Anyway, I wanted to talk about this because my Valentine’s Day post got over 100 likes (Which is a decent amount for my social media accounts), and everyone knows I have a boyfriend and am not celebrating alone this year. From an outsiders perspective, I have it all going for me, and I was one of the people who had the “perfect Valentine’s Day.”
The problem with our generation and social media is that we are comparing our own “behind the scenes” moments — hardships included — to other people’s highlight reels.
We have these expectations of life that are completely unrealistic because we are so used to seeing perfection in the online world around us. Life is not perfect, nor is love. They are both beautiful, but a big part of that is learning to love one another through the imperfections and rough patches.
Now, just to be clear, Robert did take me out to dinner and did give me a very sweet Valentine’s Day present. One thing I do really love about him is that he treats me so well every day of the year, so I do think he’s hard to beat for a special occasion.
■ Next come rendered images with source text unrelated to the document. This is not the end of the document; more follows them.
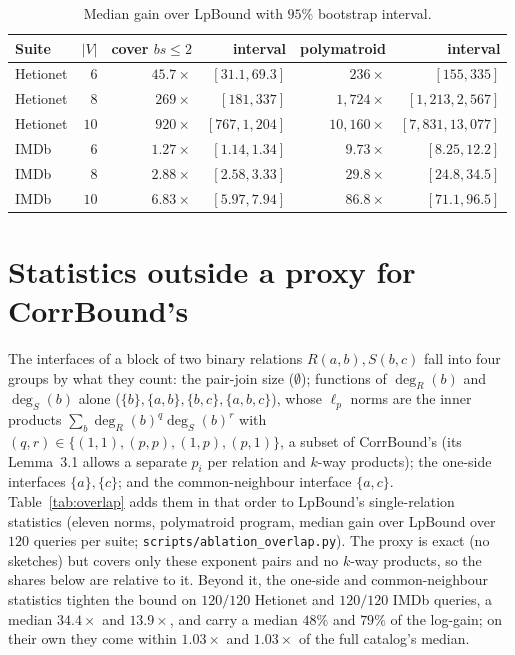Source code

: \documentclass[11pt]{article}
\begin{document}
\begin{table}[h]
\centering
\caption{Median gain over LpBound with $95\%$ bootstrap interval.}
\label{tab:boot}
\small\setlength{\tabcolsep}{3pt}
\begin{tabular}{@{}lrrrrr@{}}
\toprule
Suite & $|V|$ & cover $bs{\le}2$ & interval & polymatroid & interval \\
\midrule
Hetionet & $6$ & $45.7\times$ & $[31.1, 69.3]$ & $236\times$ & $[155, 335]$ \\
Hetionet & $8$ & $269\times$ & $[181, 337]$ & $1{,}724\times$ & $[1{,}213, 2{,}567]$ \\
Hetionet & $10$ & $920\times$ & $[767, 1{,}204]$ & $10{,}160\times$ & $[7{,}831, 13{,}077]$ \\
IMDb & $6$ & $1.27\times$ & $[1.14, 1.34]$ & $9.73\times$ & $[8.25, 12.2]$ \\
IMDb & $8$ & $2.88\times$ & $[2.58, 3.33]$ & $29.8\times$ & $[24.8, 34.5]$ \\
IMDb & $10$ & $6.83\times$ & $[5.97, 7.94]$ & $86.8\times$ & $[71.1, 96.5]$ \\
\bottomrule
\end{tabular}
\end{table}

\section{Statistics outside a proxy for CorrBound's}
The interfaces of a block of two binary relations $R(a,b),S(b,c)$ fall into
four groups by what they count: the pair-join size ($\emptyset$); functions
of $\deg_R(b)$ and $\deg_S(b)$ alone ($\{b\},\{a,b\},\{b,c\},\{a,b,c\}$),
whose $\ell_p$ norms are the inner products
$\sum_b\deg_R(b)^q\deg_S(b)^r$ with $(q,r)\in\{(1,1),(p,p),(1,p),(p,1)\}$, a subset of CorrBound's (its Lemma~3.1 allows a separate $p_i$ per relation and $k$-way products); the one-side
interfaces $\{a\},\{c\}$; and the common-neighbour interface $\{a,c\}$.
Table~\ref{tab:overlap} adds them in that order to LpBound's single-relation
statistics (eleven norms, polymatroid program, median gain over LpBound over
$120$ queries per suite; \texttt{scripts/ablation\_overlap.py}). The proxy is
exact (no sketches) but covers only these exponent pairs and no $k$-way
products, so the shares below are relative to it. Beyond it, the one-side and
common-neighbour statistics tighten the bound on $120/120$ Hetionet and
$120/120$ IMDb queries, a median $34.4\times$ and $13.9\times$, and carry a median
$48\%$ and $79\%$ of the log-gain; on their own they come within
$1.03\times$ and $1.03\times$ of the full catalog's median.
\end{document}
This post isn’t at all bashing the evening we had together, rather I am trying to make a point that you absolutely cannot compare your own very real life to the lives you see crafted online.
Today’s lesson: I said it in my last post, and I’ll say it again. “Comparison is the thief of joy” (–Theodore Roosevelt). The more you can live in the present and focus on yourself, the more you will learn to feel content with what you have, rather than longing for things you do not have.